>>

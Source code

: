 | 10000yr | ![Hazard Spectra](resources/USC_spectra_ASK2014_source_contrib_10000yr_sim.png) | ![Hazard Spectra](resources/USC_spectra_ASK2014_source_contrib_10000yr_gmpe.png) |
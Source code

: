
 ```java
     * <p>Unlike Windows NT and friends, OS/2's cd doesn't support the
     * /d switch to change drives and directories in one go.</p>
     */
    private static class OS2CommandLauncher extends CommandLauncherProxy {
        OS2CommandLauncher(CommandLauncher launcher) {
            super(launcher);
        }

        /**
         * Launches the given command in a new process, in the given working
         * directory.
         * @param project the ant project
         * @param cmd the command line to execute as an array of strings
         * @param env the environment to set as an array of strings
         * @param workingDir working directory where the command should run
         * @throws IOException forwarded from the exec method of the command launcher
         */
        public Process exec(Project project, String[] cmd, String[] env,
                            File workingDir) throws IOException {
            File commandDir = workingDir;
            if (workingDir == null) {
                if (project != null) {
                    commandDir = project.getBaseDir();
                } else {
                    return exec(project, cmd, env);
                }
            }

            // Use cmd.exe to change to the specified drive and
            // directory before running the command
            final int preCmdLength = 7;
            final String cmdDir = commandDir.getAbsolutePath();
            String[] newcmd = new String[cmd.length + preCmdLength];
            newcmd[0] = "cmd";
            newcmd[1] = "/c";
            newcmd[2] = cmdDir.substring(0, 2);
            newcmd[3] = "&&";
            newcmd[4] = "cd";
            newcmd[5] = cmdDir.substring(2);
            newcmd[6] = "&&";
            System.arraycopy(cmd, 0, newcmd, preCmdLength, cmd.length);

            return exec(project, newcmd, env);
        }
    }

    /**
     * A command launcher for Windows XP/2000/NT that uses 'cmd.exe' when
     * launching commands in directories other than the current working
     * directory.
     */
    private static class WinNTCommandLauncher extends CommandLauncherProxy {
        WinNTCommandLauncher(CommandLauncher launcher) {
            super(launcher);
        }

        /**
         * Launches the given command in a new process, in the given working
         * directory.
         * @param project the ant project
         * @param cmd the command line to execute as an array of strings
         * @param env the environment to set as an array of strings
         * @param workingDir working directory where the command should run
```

<<
>>

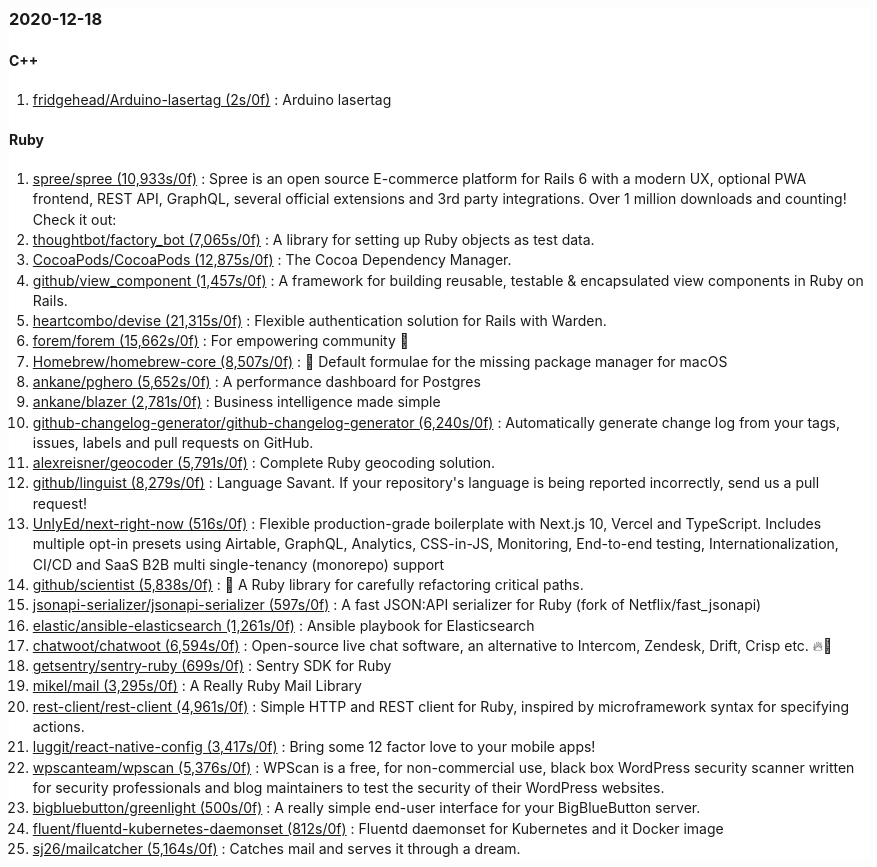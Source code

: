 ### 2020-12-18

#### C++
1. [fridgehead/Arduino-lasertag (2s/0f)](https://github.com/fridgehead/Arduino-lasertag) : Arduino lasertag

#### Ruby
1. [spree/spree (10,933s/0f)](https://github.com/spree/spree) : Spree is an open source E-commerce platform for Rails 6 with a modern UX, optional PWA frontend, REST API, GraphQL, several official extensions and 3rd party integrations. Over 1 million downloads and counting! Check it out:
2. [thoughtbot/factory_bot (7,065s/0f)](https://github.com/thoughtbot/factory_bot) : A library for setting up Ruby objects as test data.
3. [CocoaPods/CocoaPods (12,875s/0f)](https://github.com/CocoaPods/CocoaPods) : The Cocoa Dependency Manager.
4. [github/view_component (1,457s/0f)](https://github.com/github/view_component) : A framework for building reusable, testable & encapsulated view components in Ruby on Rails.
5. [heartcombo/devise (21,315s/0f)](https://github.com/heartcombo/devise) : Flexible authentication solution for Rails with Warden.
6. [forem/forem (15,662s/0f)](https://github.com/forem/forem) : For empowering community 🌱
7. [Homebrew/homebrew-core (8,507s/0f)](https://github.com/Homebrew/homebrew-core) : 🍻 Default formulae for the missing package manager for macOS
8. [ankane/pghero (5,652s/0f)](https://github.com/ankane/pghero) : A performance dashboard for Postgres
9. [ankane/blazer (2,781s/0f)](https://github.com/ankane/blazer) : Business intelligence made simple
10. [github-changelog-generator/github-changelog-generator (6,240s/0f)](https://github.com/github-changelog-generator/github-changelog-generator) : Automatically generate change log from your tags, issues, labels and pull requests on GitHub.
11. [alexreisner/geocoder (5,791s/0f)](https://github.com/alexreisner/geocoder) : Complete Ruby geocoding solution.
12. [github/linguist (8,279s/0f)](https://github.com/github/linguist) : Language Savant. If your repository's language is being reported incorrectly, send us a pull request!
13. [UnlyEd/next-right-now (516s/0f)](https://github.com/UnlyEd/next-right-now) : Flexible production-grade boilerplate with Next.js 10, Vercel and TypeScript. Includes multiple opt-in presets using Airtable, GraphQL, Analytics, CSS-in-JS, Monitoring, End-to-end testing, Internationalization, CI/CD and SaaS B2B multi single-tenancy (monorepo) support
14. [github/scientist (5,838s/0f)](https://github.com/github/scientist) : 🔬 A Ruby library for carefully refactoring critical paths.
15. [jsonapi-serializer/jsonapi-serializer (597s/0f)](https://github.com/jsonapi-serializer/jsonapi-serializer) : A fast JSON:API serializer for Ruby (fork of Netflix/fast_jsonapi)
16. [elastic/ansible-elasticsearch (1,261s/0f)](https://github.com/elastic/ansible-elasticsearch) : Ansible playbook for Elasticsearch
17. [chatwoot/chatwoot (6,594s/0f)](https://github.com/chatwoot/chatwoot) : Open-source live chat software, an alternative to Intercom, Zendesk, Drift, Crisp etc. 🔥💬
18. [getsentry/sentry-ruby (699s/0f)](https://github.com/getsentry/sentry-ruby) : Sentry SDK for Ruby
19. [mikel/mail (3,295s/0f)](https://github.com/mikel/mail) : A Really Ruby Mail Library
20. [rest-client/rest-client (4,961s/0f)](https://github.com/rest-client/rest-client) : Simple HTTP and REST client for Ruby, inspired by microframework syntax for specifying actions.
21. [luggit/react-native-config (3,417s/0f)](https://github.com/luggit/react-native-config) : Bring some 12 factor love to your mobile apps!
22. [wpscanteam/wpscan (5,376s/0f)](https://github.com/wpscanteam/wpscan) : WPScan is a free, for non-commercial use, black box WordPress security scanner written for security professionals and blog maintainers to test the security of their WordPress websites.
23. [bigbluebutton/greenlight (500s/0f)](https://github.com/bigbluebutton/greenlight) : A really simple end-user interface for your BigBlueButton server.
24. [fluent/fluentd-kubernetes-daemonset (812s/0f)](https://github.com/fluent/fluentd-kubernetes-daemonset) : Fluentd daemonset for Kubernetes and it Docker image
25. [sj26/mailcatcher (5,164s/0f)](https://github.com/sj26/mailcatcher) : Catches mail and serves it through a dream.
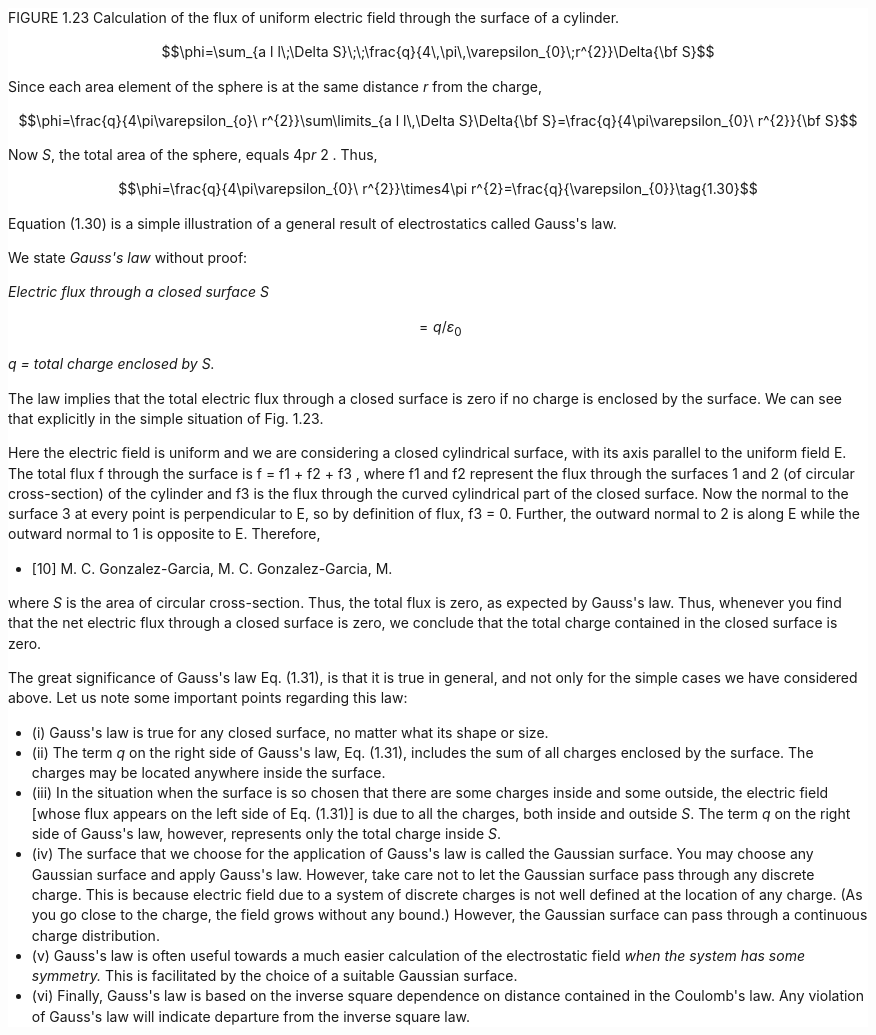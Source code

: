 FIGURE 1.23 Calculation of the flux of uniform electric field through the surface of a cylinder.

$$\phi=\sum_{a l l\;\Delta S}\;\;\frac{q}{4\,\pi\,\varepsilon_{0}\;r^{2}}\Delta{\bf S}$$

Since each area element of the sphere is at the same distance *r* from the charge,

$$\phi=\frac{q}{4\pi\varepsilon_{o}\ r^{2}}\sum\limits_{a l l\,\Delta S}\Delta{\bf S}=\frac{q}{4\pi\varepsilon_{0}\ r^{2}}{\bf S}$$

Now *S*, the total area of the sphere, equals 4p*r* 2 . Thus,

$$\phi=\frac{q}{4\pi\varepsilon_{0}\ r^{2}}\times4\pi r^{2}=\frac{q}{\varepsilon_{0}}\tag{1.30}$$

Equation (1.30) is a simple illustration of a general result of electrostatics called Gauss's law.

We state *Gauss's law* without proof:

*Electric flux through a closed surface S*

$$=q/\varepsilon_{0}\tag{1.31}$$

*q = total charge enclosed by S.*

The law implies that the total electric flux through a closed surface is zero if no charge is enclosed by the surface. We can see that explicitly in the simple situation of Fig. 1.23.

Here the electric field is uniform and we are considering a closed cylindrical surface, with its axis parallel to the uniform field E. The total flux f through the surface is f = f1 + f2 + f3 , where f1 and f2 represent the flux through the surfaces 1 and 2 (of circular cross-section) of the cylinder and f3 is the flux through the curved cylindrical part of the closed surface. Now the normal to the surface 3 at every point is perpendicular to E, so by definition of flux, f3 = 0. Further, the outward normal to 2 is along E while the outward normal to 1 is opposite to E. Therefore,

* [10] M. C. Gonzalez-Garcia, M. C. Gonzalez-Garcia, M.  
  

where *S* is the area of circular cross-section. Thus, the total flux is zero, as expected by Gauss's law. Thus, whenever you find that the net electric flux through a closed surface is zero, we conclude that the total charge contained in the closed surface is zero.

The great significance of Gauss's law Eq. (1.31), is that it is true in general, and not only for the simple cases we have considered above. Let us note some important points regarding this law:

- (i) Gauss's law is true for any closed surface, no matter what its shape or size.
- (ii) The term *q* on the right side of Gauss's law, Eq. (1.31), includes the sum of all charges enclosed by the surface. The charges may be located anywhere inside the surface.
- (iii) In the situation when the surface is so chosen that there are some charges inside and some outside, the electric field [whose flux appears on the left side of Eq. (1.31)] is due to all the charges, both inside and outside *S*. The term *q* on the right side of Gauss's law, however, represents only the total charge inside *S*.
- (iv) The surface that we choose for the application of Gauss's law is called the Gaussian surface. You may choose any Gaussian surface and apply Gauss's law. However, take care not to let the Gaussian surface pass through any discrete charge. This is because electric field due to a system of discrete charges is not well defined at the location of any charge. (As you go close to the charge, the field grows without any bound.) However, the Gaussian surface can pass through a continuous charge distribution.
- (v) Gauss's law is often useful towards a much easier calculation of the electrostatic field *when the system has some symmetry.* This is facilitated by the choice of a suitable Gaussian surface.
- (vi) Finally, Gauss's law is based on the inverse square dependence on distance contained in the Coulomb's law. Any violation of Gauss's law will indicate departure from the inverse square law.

<<

_TRY IT_
Taking the records above as input, show every line in which the word "change" is present.

_SOLUTION TO THIS EXERCISE_
     * /d switch to change drives and directories in one go.</p>
            // Use cmd.exe to change to the specified drive and
10. [github-changelog-generator/github-changelog-generator (6,240s/0f)](https://github.com/github-changelog-generator/github-changelog-generator) : Automatically generate change log from your tags, issues, labels and pull requests on GitHub.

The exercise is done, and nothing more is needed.